__What you are asked to do__:
Skip any image you find and restate the rest of the data word for word.
====================
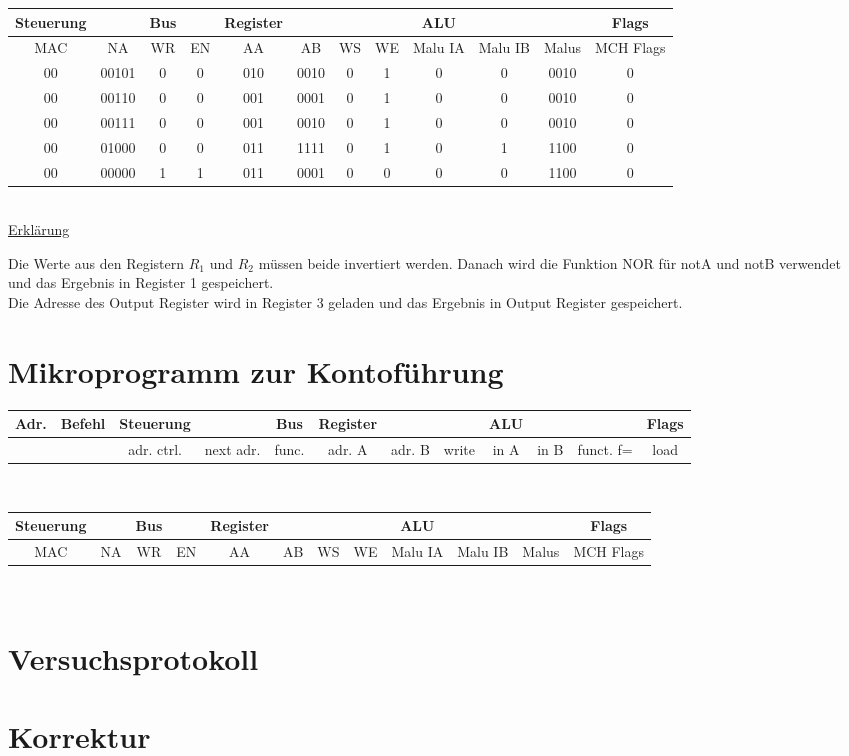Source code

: \documentclass[paper=a4, fontsize=11pt]{scrartcl}
\numberwithin{equation}{section}
\numberwithin{figure}{section}
\numberwithin{table}{section}
\begin{document}
\begin{tabular}{|cc|cc|cccc|ccc|c|}
\hline
Steuerung & & Bus & & Register & & & & ALU & & & Flags \\
\hline
MAC & NA & WR & EN & AA & AB & WS & WE & Malu IA & Malu IB & Malus & MCH Flags \\
\hline
00 & 00101 & 0 & 0 & 010 & 0010 & 0 & 1 & 0 & 0 & 0010 & 0 \\
\hline
00 & 00110 & 0 & 0 & 001 & 0001 & 0 & 1 & 0 & 0 & 0010 & 0 \\
\hline
00 & 00111 & 0 & 0 & 001 & 0010 & 0 & 1 & 0 & 0 & 0010 & 0 \\
\hline
00 & 01000 & 0 & 0 & 011 & 1111 & 0 & 1 & 0 & 1 & 1100 & 0 \\
\hline
00 & 00000 & 1 & 1 & 011 & 0001 & 0 & 0 & 0 & 0 & 1100 & 0 \\
\hline
\end{tabular} \\

\underline{Erklärung}

Die Werte aus den Registern $R_{1}$ und $R_{2}$ müssen beide invertiert werden. Danach wird die Funktion NOR für notA und notB verwendet und das Ergebnis in Register 1 gespeichert. \\
Die Adresse des Output Register wird in Register 3 geladen und das Ergebnis in Output Register gespeichert.


\newpage

\section{Mikroprogramm zur Kontoführung}

\begin{tabular}{|c|c|cc|c|ccc|ccc|c|}
\hline
Adr. & Befehl &Steuerung & & Bus & Register & & & ALU & & & Flags \\
\hline
& & adr. ctrl. & next adr. & func. & adr. A & adr. B & write & in A & in B & funct. f= & load \\
\hline
\end{tabular} \\

\begin{tabular}{|cc|cc|cccc|ccc|c|}
\hline
Steuerung & & Bus & & Register & & & & ALU & & & Flags \\
\hline
MAC & NA & WR & EN & AA & AB & WS & WE & Malu IA & Malu IB & Malus & MCH Flags \\
\hline
\end{tabular} \\


\newpage

\section{Versuchsprotokoll}


\newpage

\section{Korrektur}
\end{document}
====================
__Answer section__:
Source code

: \documentclass[paper=a4, fontsize=11pt]{scrartcl}
\numberwithin{equation}{section}
\numberwithin{figure}{section}
\numberwithin{table}{section}
\begin{document}
\begin{tabular}{|cc|cc|cccc|ccc|c|}
\hline
Steuerung & & Bus & & Register & & & & ALU & & & Flags \\
\hline
MAC & NA & WR & EN & AA & AB & WS & WE & Malu IA & Malu IB & Malus & MCH Flags \\
\hline
00 & 00101 & 0 & 0 & 010 & 0010 & 0 & 1 & 0 & 0 & 0010 & 0 \\
\hline
00 & 00110 & 0 & 0 & 001 & 0001 & 0 & 1 & 0 & 0 & 0010 & 0 \\
\hline
00 & 00111 & 0 & 0 & 001 & 0010 & 0 & 1 & 0 & 0 & 0010 & 0 \\
\hline
00 & 01000 & 0 & 0 & 011 & 1111 & 0 & 1 & 0 & 1 & 1100 & 0 \\
\hline
00 & 00000 & 1 & 1 & 011 & 0001 & 0 & 0 & 0 & 0 & 1100 & 0 \\
\hline
\end{tabular} \\

\underline{Erklärung}

Die Werte aus den Registern $R_{1}$ und $R_{2}$ müssen beide invertiert werden. Danach wird die Funktion NOR für notA und notB verwendet und das Ergebnis in Register 1 gespeichert. \\
Die Adresse des Output Register wird in Register 3 geladen und das Ergebnis in Output Register gespeichert.


\newpage

\section{Mikroprogramm zur Kontoführung}

\begin{tabular}{|c|c|cc|c|ccc|ccc|c|}
\hline
Adr. & Befehl &Steuerung & & Bus & Register & & & ALU & & & Flags \\
\hline
& & adr. ctrl. & next adr. & func. & adr. A & adr. B & write & in A & in B & funct. f= & load \\
\hline
\end{tabular} \\

\begin{tabular}{|cc|cc|cccc|ccc|c|}
\hline
Steuerung & & Bus & & Register & & & & ALU & & & Flags \\
\hline
MAC & NA & WR & EN & AA & AB & WS & WE & Malu IA & Malu IB & Malus & MCH Flags \\
\hline
\end{tabular} \\


\newpage

\section{Versuchsprotokoll}


\newpage

\section{Korrektur}
\end{document}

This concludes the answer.